Extracted data entries
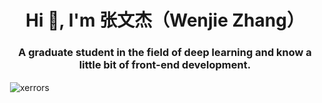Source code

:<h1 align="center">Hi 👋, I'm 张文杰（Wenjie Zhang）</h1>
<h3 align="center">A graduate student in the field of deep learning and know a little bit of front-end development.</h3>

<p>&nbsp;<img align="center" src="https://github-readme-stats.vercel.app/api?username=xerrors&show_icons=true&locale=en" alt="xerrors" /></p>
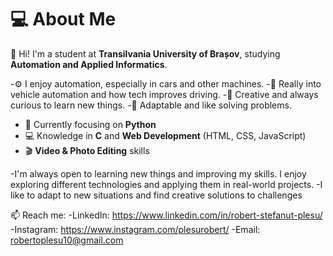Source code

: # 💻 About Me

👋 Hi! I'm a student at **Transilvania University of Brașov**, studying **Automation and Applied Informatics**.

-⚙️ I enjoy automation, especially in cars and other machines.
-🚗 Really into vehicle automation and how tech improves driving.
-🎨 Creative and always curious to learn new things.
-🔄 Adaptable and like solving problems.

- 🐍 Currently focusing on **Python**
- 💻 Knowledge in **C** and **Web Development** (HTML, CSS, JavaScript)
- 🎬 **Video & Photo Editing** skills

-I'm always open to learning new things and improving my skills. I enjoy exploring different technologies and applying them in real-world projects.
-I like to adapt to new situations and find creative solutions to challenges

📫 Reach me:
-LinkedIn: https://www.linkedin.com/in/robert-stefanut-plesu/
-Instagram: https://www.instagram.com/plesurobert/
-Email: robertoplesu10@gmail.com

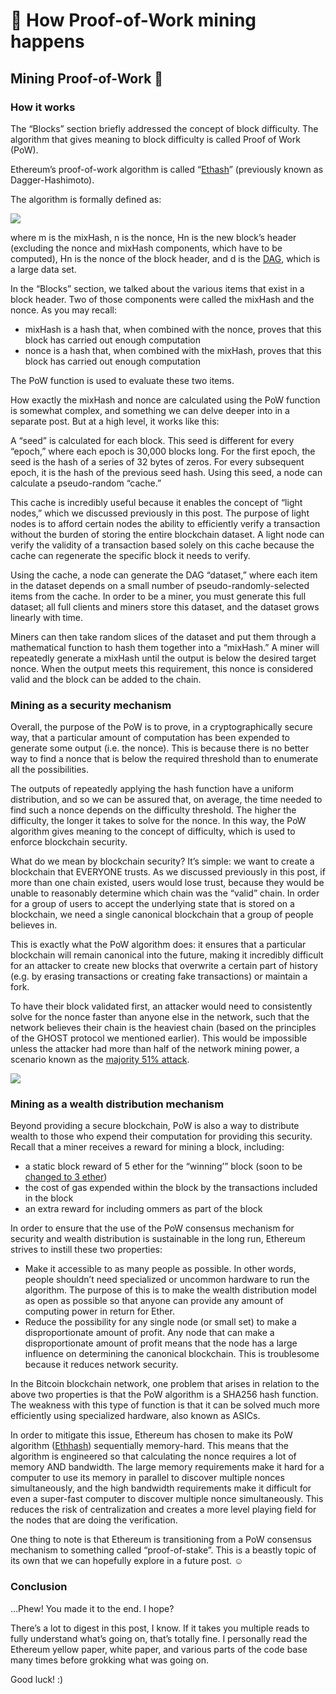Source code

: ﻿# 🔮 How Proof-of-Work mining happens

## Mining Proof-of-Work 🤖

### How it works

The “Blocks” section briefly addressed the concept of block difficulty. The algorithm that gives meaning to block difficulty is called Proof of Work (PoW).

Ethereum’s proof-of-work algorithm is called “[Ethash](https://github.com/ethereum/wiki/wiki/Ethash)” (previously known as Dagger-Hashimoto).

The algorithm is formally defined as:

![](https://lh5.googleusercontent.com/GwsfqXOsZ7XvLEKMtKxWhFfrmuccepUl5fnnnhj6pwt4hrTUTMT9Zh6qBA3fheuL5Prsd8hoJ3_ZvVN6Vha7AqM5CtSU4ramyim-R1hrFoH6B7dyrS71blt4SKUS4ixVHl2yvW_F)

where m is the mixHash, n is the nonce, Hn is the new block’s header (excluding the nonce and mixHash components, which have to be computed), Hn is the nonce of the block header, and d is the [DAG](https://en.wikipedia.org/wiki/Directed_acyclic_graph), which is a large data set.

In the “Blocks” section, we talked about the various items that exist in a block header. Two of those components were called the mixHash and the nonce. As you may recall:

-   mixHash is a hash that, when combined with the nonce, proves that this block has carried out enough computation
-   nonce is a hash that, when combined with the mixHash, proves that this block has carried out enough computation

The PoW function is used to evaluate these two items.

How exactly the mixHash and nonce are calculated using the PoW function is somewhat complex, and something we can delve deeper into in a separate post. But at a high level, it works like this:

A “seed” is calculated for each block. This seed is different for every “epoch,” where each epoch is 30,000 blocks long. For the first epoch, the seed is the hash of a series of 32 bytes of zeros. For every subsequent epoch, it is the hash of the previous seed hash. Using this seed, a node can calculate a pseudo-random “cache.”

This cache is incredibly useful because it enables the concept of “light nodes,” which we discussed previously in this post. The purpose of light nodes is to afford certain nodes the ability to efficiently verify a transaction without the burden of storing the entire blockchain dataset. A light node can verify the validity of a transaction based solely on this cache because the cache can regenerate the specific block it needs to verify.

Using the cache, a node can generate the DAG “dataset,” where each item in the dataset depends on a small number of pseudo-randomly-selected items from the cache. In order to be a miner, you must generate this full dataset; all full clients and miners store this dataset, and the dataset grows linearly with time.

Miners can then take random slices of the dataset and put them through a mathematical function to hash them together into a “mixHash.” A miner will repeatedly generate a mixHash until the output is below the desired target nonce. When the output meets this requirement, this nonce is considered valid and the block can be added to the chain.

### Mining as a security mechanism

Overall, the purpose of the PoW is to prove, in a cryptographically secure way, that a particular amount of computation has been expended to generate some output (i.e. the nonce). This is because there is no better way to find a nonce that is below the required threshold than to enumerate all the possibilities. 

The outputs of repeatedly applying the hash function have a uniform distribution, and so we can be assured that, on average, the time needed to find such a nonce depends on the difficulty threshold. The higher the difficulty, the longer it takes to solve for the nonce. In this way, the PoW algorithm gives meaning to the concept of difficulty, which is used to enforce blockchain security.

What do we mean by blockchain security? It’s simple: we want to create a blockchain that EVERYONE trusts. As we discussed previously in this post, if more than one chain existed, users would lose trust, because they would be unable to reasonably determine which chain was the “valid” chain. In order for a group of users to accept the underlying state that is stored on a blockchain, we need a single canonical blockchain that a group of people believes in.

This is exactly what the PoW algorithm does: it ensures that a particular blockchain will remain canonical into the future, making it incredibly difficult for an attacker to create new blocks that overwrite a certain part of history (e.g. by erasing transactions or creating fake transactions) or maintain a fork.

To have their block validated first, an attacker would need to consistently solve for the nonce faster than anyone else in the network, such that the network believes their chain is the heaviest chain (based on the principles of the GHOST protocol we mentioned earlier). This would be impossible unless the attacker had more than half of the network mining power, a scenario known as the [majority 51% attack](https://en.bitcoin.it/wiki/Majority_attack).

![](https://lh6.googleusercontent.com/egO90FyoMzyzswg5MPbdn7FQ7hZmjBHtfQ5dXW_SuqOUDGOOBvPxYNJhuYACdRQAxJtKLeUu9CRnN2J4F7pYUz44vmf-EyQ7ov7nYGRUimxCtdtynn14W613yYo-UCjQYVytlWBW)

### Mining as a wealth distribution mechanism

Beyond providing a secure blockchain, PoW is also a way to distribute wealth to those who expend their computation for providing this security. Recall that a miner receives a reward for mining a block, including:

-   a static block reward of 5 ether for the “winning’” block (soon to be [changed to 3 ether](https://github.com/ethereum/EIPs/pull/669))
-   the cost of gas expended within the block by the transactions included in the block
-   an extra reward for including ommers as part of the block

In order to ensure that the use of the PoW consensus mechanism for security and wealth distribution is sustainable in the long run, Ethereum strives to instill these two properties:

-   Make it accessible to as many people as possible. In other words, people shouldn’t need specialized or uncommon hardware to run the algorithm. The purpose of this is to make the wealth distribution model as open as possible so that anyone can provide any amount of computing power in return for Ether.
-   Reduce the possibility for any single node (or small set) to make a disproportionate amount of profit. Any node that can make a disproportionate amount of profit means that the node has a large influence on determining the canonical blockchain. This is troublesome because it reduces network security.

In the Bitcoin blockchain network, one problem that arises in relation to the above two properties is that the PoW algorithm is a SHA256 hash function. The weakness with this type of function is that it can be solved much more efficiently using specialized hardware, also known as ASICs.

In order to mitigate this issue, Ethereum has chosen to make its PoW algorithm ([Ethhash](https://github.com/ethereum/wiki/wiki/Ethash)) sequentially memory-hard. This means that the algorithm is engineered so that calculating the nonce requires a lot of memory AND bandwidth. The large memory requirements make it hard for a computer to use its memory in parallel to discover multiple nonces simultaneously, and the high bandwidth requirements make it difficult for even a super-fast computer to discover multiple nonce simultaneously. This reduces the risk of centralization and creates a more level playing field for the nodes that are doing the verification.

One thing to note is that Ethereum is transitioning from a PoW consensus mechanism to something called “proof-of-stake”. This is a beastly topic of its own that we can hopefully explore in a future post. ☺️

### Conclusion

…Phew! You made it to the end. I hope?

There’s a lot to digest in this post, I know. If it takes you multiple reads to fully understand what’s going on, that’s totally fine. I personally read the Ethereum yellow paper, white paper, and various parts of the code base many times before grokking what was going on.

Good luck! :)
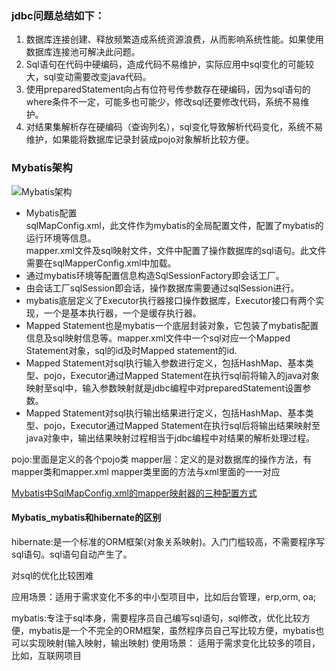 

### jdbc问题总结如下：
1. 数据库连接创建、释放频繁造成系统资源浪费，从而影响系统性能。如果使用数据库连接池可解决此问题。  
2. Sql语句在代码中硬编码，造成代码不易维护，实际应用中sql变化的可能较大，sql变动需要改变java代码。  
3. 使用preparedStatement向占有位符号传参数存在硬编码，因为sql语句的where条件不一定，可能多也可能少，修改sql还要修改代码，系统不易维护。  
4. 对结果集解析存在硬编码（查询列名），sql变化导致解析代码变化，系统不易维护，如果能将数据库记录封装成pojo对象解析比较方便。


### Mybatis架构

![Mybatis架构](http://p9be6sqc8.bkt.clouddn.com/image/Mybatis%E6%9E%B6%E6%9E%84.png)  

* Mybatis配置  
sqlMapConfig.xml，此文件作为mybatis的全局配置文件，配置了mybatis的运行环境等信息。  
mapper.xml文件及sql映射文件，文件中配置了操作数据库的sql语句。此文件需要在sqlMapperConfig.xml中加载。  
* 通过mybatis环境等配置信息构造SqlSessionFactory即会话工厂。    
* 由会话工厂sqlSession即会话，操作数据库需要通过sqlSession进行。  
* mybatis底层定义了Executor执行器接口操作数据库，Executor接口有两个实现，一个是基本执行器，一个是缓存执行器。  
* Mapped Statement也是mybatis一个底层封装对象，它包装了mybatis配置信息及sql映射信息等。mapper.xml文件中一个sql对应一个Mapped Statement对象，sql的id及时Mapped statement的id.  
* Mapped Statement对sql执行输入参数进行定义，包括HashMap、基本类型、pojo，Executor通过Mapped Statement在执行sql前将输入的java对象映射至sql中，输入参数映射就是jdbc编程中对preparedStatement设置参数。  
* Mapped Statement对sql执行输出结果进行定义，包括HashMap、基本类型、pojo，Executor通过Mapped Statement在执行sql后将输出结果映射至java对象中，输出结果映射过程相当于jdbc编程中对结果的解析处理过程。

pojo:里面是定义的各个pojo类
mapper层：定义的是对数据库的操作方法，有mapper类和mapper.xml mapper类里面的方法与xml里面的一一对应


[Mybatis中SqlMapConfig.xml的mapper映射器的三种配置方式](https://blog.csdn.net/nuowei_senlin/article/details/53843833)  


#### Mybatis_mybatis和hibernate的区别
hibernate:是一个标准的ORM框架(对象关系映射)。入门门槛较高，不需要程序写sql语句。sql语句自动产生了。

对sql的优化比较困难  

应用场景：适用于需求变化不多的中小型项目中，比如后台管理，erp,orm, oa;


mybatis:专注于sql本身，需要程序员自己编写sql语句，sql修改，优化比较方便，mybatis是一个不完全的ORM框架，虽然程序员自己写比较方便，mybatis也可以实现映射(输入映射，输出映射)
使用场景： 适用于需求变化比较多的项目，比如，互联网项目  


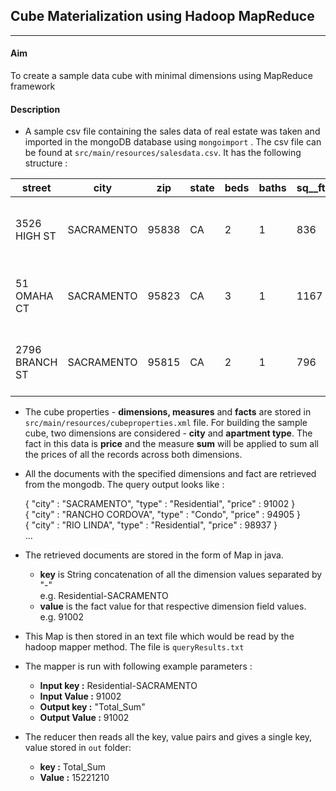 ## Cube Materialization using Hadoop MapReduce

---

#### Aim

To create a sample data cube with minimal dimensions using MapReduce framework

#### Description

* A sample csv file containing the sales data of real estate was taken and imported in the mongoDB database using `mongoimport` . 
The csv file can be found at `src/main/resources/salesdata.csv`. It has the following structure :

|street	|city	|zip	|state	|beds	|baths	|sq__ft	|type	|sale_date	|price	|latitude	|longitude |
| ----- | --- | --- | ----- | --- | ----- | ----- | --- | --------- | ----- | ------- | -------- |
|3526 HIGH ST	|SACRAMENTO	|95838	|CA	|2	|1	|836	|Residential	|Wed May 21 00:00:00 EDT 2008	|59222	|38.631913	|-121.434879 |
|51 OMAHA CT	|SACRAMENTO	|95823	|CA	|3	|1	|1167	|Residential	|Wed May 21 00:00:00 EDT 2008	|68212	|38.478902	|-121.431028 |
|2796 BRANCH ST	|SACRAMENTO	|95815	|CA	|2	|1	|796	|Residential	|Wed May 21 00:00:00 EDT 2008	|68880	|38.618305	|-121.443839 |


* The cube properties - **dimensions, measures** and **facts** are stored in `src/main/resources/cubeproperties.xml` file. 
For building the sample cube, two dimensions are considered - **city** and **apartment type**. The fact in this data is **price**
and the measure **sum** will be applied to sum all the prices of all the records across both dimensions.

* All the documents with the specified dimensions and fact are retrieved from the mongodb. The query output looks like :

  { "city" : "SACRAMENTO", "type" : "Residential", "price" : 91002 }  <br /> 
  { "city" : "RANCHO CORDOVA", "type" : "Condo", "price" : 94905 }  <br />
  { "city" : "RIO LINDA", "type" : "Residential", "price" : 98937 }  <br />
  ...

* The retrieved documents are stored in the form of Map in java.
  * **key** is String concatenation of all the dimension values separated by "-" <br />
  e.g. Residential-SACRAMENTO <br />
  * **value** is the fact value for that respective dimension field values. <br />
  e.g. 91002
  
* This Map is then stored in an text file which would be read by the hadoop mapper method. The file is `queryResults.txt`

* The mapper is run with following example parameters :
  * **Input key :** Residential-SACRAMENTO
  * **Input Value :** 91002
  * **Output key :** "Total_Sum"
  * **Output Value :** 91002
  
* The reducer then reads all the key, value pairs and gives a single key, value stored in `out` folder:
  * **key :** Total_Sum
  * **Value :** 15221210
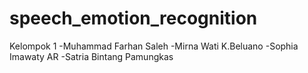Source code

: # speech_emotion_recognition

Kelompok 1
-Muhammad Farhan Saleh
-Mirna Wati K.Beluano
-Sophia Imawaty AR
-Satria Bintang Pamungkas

Problem » In the data above, which lines lie between the line with "One thing to" and the line with "end. I hope?", inclusive? Print those lines exactly and nothing else.

Task response »
One thing to note is that Ethereum is transitioning from a PoW consensus mechanism to something called “proof-of-stake”. This is a beastly topic of its own that we can hopefully explore in a future post. ☺️

### Conclusion

…Phew! You made it to the end. I hope?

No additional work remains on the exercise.